+++ Data shown

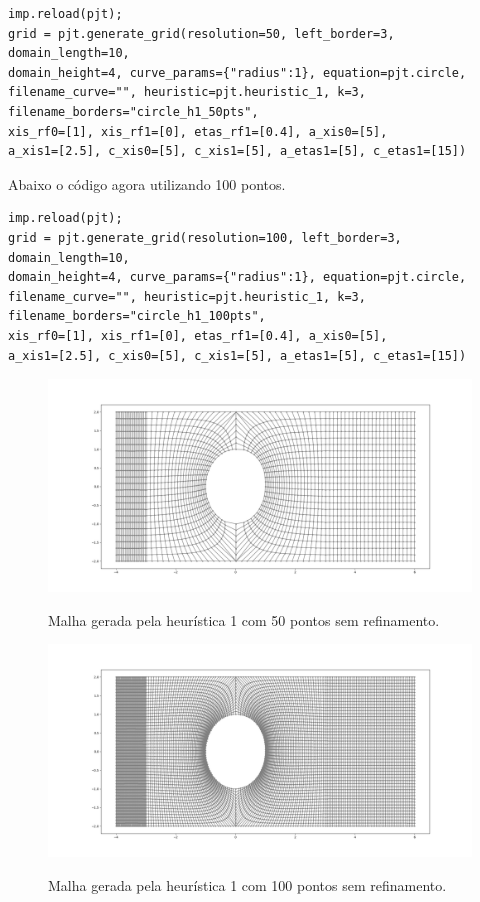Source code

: \documentclass[a4paper]{article}
\begin{document}
\begin{verbatim}
imp.reload(pjt);  
grid = pjt.generate_grid(resolution=50, left_border=3, domain_length=10, 
domain_height=4, curve_params={"radius":1}, equation=pjt.circle, 
filename_curve="", heuristic=pjt.heuristic_1, k=3, filename_borders="circle_h1_50pts", 
xis_rf0=[1], xis_rf1=[0], etas_rf1=[0.4], a_xis0=[5], 
a_xis1=[2.5], c_xis0=[5], c_xis1=[5], a_etas1=[5], c_etas1=[15])
\end{verbatim}

Abaixo o código agora utilizando 100 pontos.
\begin{verbatim}
imp.reload(pjt);  
grid = pjt.generate_grid(resolution=100, left_border=3, domain_length=10, 
domain_height=4, curve_params={"radius":1}, equation=pjt.circle, 
filename_curve="", heuristic=pjt.heuristic_1, k=3, filename_borders="circle_h1_100pts", 
xis_rf0=[1], xis_rf1=[0], etas_rf1=[0.4], a_xis0=[5], 
a_xis1=[2.5], c_xis0=[5], c_xis1=[5], a_etas1=[5], c_etas1=[15])
\end{verbatim}


\begin{figure}[H]
	\centering
	\includegraphics[width=1.0\textwidth]{heuristica_1_50pts.png}
	\label{fig:heuristic1_50pts} 
	\caption[caption]{Malha gerada pela heurística 1 com 50 pontos sem refinamento.}
\end{figure}

\begin{figure}[H]
	\centering
	\includegraphics[width=1.0\textwidth]{heuristica_1_100pts.png}
	\label{fig:heuristic1_100pts} 
	\caption[caption]{Malha gerada pela heurística 1 com 100 pontos sem refinamento.}
\end{figure}
\end{document}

++++++

### Task details
Would you copy every entry exactly as it stands, leaving out the pictures?

### Solution to the exercise
Source code

: \documentclass[a4paper]{article}
\begin{document}
\begin{verbatim}
imp.reload(pjt);  
grid = pjt.generate_grid(resolution=50, left_border=3, domain_length=10, 
domain_height=4, curve_params={"radius":1}, equation=pjt.circle, 
filename_curve="", heuristic=pjt.heuristic_1, k=3, filename_borders="circle_h1_50pts", 
xis_rf0=[1], xis_rf1=[0], etas_rf1=[0.4], a_xis0=[5], 
a_xis1=[2.5], c_xis0=[5], c_xis1=[5], a_etas1=[5], c_etas1=[15])
\end{verbatim}

Abaixo o código agora utilizando 100 pontos.
\begin{verbatim}
imp.reload(pjt);  
grid = pjt.generate_grid(resolution=100, left_border=3, domain_length=10, 
domain_height=4, curve_params={"radius":1}, equation=pjt.circle, 
filename_curve="", heuristic=pjt.heuristic_1, k=3, filename_borders="circle_h1_100pts", 
xis_rf0=[1], xis_rf1=[0], etas_rf1=[0.4], a_xis0=[5], 
a_xis1=[2.5], c_xis0=[5], c_xis1=[5], a_etas1=[5], c_etas1=[15])
\end{verbatim}


\begin{figure}[H]
	\centering
	\includegraphics[width=1.0\textwidth]{heuristica_1_50pts.png}
	\label{fig:heuristic1_50pts} 
	\caption[caption]{Malha gerada pela heurística 1 com 50 pontos sem refinamento.}
\end{figure}

\begin{figure}[H]
	\centering
	\includegraphics[width=1.0\textwidth]{heuristica_1_100pts.png}
	\label{fig:heuristic1_100pts} 
	\caption[caption]{Malha gerada pela heurística 1 com 100 pontos sem refinamento.}
\end{figure}
\end{document}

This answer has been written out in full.